The author notes that despite the recent regulatory crackdowns and negative news in the crypto industry, Bitcoin is not a scam but a 15-year-old project that continues to gain endorsements from major financial institutions. They believe that while things are never as good as they seem during bull markets, they are also not as bad as they seem during bear markets. The price floor for Bitcoin and potentially Ethereum during a downturn has been consistently higher than previous ones, indicating an increasing level of stability.
The prediction made by Standard Chartered is based on the thesis that Bitcoin miners are making more profits, and therefore, they will sell fewer of the tokens they mine in order to raise cash. This reduced supply of tokens being dumped on the market creates scarcity, leading to higher prices. This trend of scarcity is expected to accelerate during the next “halving” event in 2024, when the number of new Bitcoins minted each day will decrease. Although there are uncertainties and potential shocks that could occur in the market, the author believes that, for now, Standard Chartered’s prediction seems plausible.

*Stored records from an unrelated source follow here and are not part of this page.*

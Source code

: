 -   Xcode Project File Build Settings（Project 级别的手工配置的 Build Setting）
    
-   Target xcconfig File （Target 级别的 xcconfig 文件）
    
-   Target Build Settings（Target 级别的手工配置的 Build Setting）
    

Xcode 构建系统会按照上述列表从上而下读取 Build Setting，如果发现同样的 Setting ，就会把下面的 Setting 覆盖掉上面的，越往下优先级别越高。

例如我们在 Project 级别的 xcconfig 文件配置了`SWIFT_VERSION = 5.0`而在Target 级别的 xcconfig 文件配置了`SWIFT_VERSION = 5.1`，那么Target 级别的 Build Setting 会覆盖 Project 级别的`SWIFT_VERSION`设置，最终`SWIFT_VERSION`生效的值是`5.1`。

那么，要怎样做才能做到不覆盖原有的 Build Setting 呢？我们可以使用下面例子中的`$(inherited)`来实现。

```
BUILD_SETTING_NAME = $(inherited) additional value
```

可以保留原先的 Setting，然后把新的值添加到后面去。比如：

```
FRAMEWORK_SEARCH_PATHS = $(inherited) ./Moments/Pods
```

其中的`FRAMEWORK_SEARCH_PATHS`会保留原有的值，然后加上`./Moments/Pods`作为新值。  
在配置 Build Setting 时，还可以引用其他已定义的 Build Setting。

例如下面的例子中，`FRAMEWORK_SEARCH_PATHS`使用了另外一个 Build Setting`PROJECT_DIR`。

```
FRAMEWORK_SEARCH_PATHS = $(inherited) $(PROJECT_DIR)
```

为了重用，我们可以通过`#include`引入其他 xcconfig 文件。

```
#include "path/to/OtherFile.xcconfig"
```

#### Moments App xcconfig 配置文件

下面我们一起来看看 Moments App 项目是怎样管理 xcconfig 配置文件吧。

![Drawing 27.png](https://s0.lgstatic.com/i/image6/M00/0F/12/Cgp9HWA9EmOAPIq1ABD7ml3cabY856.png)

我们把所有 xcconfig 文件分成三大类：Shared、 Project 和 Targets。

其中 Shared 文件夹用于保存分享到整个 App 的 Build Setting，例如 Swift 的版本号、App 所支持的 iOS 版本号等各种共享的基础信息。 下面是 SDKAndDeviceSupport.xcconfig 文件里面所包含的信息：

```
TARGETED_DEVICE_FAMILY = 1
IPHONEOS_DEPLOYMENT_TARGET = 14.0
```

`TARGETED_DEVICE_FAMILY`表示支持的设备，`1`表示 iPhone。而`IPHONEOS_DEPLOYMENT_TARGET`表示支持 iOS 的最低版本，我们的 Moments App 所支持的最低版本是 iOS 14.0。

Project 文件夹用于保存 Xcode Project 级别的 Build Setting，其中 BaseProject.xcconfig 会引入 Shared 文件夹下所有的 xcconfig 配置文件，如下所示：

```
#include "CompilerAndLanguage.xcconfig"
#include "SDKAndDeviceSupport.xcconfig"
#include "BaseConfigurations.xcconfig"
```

In conclusion, while it is impossible to predict with certainty whether Bitcoin will reach $120,000 by the end of 2024, the author believes that the prediction from Standard Chartered is based on a sensible thesis and is more likely to be accurate than not. Despite potential risks and uncertainties, the overall outlook for Bitcoin remains positive, and the author suggests that the industry is more likely to experience another bull market than a complete shutdown.